What you should do -
If an entry holds a picture, drop the picture and restate the rest word for word.

Data -
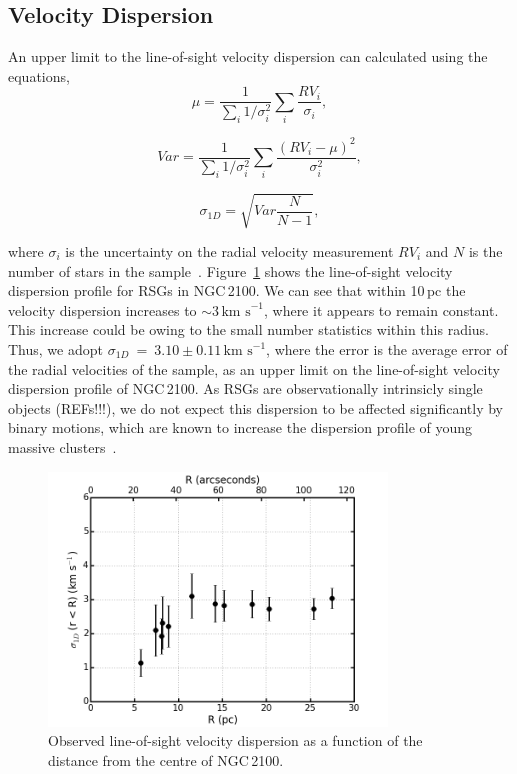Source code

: \documentclass[useAMS,usenatbib]{mn2e}
\def\kms{$\mbox{km s}^{-1}$}
\begin{document}
\subsection{Velocity Dispersion} %
\label{sub:velocity_dispersion}

An upper limit to the line-of-sight velocity dispersion can calculated using the equations,
\begin{equation}
  \mu = \frac{1}{\sum_{i} 1/\sigma_{i}^{2}} \sum_{i} \frac{RV_{i}}{\sigma_{i}},
\end{equation}

\begin{equation}
Var = \frac{1}{\sum_{i}1/\sigma_{i}^{2}} \sum_{i}\frac{(RV_{i} - \mu)^{2}}{\sigma_{i}^{2}},
\end{equation}

\begin{equation}
  \sigma_{1D} = \sqrt{Var \frac{N}{N - 1}},
\end{equation}

\noindent where $\sigma_{i}$ is the uncertainty on the radial velocity measurement $RV_{i}$ and $N$ is the number of stars in the sample~\citep[and references therin]{2012A&A...546A..73H}.
Figure~\ref{fig:sig1d} shows the line-of-sight velocity dispersion profile for RSGs in NGC\,2100.
We can see that within 10\,pc the velocity dispersion increases to $\sim$3\,\kms, where it appears to remain constant.
This increase could be owing to the small number statistics within this radius.
Thus, we adopt $\sigma_{1D}~=~3.10\pm0.11\,$\kms, where the error is the average error of the radial velocities of the sample, as an upper limit on the line-of-sight velocity dispersion profile of NGC\,2100.
As RSGs are observationally intrinsicly single objects (REFs!!!), we do not expect this dispersion to be affected significantly by binary motions, which are known to increase the dispersion profile of young massive clusters~\citep{2010MNRAS.402.1750G,2012A&A...546A..73H}.



\begin{figure}
 \includegraphics[width=9.0cm]{NGC2100-sig1d}
 \caption{Observed line-of-sight velocity dispersion as a function of the distance from the centre of NGC\,2100.
\label{fig:sig1d}
          }
\end{figure}
\end{document}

Output -
Source code

: \documentclass[useAMS,usenatbib]{mn2e}
\def\kms{$\mbox{km s}^{-1}$}
\begin{document}
\subsection{Velocity Dispersion} %
\label{sub:velocity_dispersion}

An upper limit to the line-of-sight velocity dispersion can calculated using the equations,
\begin{equation}
  \mu = \frac{1}{\sum_{i} 1/\sigma_{i}^{2}} \sum_{i} \frac{RV_{i}}{\sigma_{i}},
\end{equation}

\begin{equation}
Var = \frac{1}{\sum_{i}1/\sigma_{i}^{2}} \sum_{i}\frac{(RV_{i} - \mu)^{2}}{\sigma_{i}^{2}},
\end{equation}

\begin{equation}
  \sigma_{1D} = \sqrt{Var \frac{N}{N - 1}},
\end{equation}

\noindent where $\sigma_{i}$ is the uncertainty on the radial velocity measurement $RV_{i}$ and $N$ is the number of stars in the sample~\citep[and references therin]{2012A&A...546A..73H}.
Figure~\ref{fig:sig1d} shows the line-of-sight velocity dispersion profile for RSGs in NGC\,2100.
We can see that within 10\,pc the velocity dispersion increases to $\sim$3\,\kms, where it appears to remain constant.
This increase could be owing to the small number statistics within this radius.
Thus, we adopt $\sigma_{1D}~=~3.10\pm0.11\,$\kms, where the error is the average error of the radial velocities of the sample, as an upper limit on the line-of-sight velocity dispersion profile of NGC\,2100.
As RSGs are observationally intrinsicly single objects (REFs!!!), we do not expect this dispersion to be affected significantly by binary motions, which are known to increase the dispersion profile of young massive clusters~\citep{2010MNRAS.402.1750G,2012A&A...546A..73H}.



\begin{figure}
 \includegraphics[width=9.0cm]{NGC2100-sig1d}
 \caption{Observed line-of-sight velocity dispersion as a function of the distance from the centre of NGC\,2100.
\label{fig:sig1d}
          }
\end{figure}
\end{document}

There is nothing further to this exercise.